Traumatic encephalopathy syndrome (TES) is defined as the clinical manifestation of the neuropathological entity chronic traumatic encephalopathy (CTE). A core feature of TES is neurobehavioral ...dysregulation (NBD), a neuropsychiatric syndrome in repetitive head impact (RHI)-exposed individuals, characterized by a poor regulation of emotions/behavior. To discover biological correlates for NBD, we investigated the association between biomarkers of inflammation (interleukin (IL)-1β, IL-6, IL-8, IL-10, C-reactive protein (CRP), tumor necrosis factor (TNF)-α) in cerebrospinal fluid (CSF) and NBD symptoms in former American football players and unexposed individuals.
Our cohort consisted of former American football players, with (n = 104) or without (n = 76) NBD diagnosis, as well as asymptomatic unexposed individuals (n = 55) from the DIAGNOSE CTE Research Project. Specific measures for NBD were derived (i.e., explosivity, emotional dyscontrol, impulsivity, affective lability, and a total NBD score) from a factor analysis of multiple self-report neuropsychiatric measures. Analyses of covariance tested differences in biomarker concentrations between the three groups. Within former football players, multivariable linear regression models assessed relationships among log-transformed inflammatory biomarkers, proxies for RHI exposure (total years of football, cumulative head impact index), and NBD factor scores, adjusted for relevant confounding variables. Sensitivity analyses tested (1) differences in age subgroups (< 60, ≥ 60 years); (2) whether associations could be identified with plasma inflammatory biomarkers; (3) associations between neurodegeneration and NBD, using plasma neurofilament light (NfL) chain protein; and (4) associations between biomarkers and cognitive performance to explore broader clinical symptoms related to TES.

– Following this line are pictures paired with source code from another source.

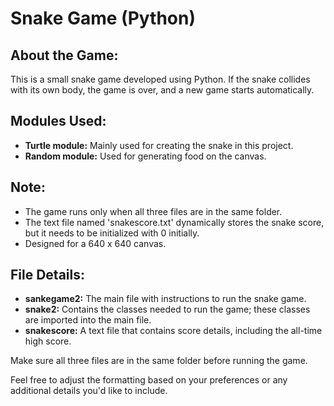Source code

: # Snake Game (Python)

## About the Game:
This is a small snake game developed using Python. If the snake collides with its own body, the game is over, and a new game starts automatically.

## Modules Used:
- **Turtle module:** Mainly used for creating the snake in this project.
- **Random module:** Used for generating food on the canvas.

## Note:
- The game runs only when all three files are in the same folder.
- The text file named 'snakescore.txt' dynamically stores the snake score, but it needs to be initialized with 0 initially.
- Designed for a 640 x 640 canvas.

## File Details:
- **sankegame2:** The main file with instructions to run the snake game.
- **snake2:** Contains the classes needed to run the game; these classes are imported into the main file.
- **snakescore:** A text file that contains score details, including the all-time high score.

Make sure all three files are in the same folder before running the game.

Feel free to adjust the formatting based on your preferences or any additional details you'd like to include.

CSF IL-6 was higher in former American football players with NBD diagnosis compared to players without NBD. Furthermore, elevated levels of CSF IL-6 were significantly associated with higher emotional dyscontrol, affective lability, impulsivity, and total NBD scores. In older football players, plasma NfL was associated with higher emotional dyscontrol and impulsivity, but also with worse executive function and processing speed. Proxies for RHI exposure were not significantly associated with biomarker concentrations.
Specific NBD symptoms in former American football players may result from multiple factors, including neuroinflammation and neurodegeneration. Future studies need to unravel the exact link between NBD and RHI exposure, including the role of other pathophysiological pathways.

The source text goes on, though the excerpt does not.